Participants of the patient and the control groups were recruited successively for the groups to be comparable with regard to age and sex. The young healthy adults group was included for comparison only and to assess the effect of age.

Central and peripheral chemosensitivity was assessed using the rebreathing protocol according to Duffin (2011). This protocol was chosen because it can directly and reliably determine the VRT, namely, the PETCO2 during hyper- and hypoxic conditions above which ventilation starts to increase, by establishing a PCO2 equilibrium between the arterial/mixed venous blood, the alveolar air, and the rebreathing bag. During hyperoxic test conditions, the peripheral chemoreflex response is reduced or eliminated, allowing quantification of the central chemoreflex only (Guluzade et al., 2023). The hypoxic test then allows measurement of the summed peripheral and central chemoreflex responses. This method also reduces the difference between end-tidal and arterial/mixed venous blood PO2 and PCO2 (Read and Leigh, 1967) and, therefore, provides the same stimulus to the central and peripheral chemoreceptors.

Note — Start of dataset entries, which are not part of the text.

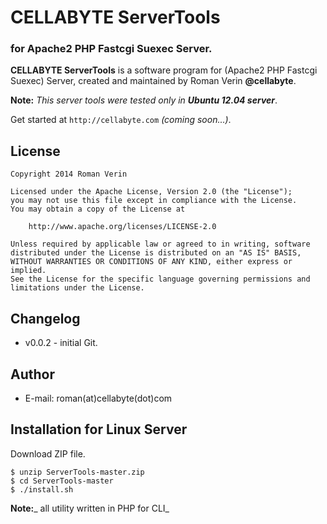 
# CELLABYTE ServerTools
### for Apache2 PHP Fastcgi Suexec Server.

**CELLABYTE ServerTools** is a software program for (Apache2 PHP Fastcgi Suexec) Server, created and maintained by Roman Verin **@cellabyte**.

**Note:** _This server tools were tested only in **Ubuntu 12.04 server**_.

Get started at `http://cellabyte.com` _(coming soon...)_.

## License

	Copyright 2014 Roman Verin

	Licensed under the Apache License, Version 2.0 (the "License");
	you may not use this file except in compliance with the License.
	You may obtain a copy of the License at

		http://www.apache.org/licenses/LICENSE-2.0

	Unless required by applicable law or agreed to in writing, software
	distributed under the License is distributed on an "AS IS" BASIS,
	WITHOUT WARRANTIES OR CONDITIONS OF ANY KIND, either express or implied.
	See the License for the specific language governing permissions and
	limitations under the License.

## Changelog

- v0.0.2 - initial Git.

## Author

- E-mail: roman(at)cellabyte(dot)com

## Installation for Linux Server

Download ZIP file.

	$ unzip ServerTools-master.zip
	$ cd ServerTools-master
	$ ./install.sh

**Note:**_ all utility written in PHP for CLI_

The prior hyperventilation of the rebreathing method by Duffin reduces PCO2 to below the central and peripheral chemoreceptor thresholds so that as PCO2 increases, the VRT can be determined. The ventilation below the VRT is a measure of the ventilation drive other than from the chemoreflexes, and since it is absent during sleep, it is therefore known as the wakefulness drive to breathe. During sleep, the VRT becomes the apnea threshold.

In contrast, other rebreathing methods extrapolate the regression line of the ventilation to PETCO2 slope to the abscissa, which creates larger errors (Jensen et al., 2010).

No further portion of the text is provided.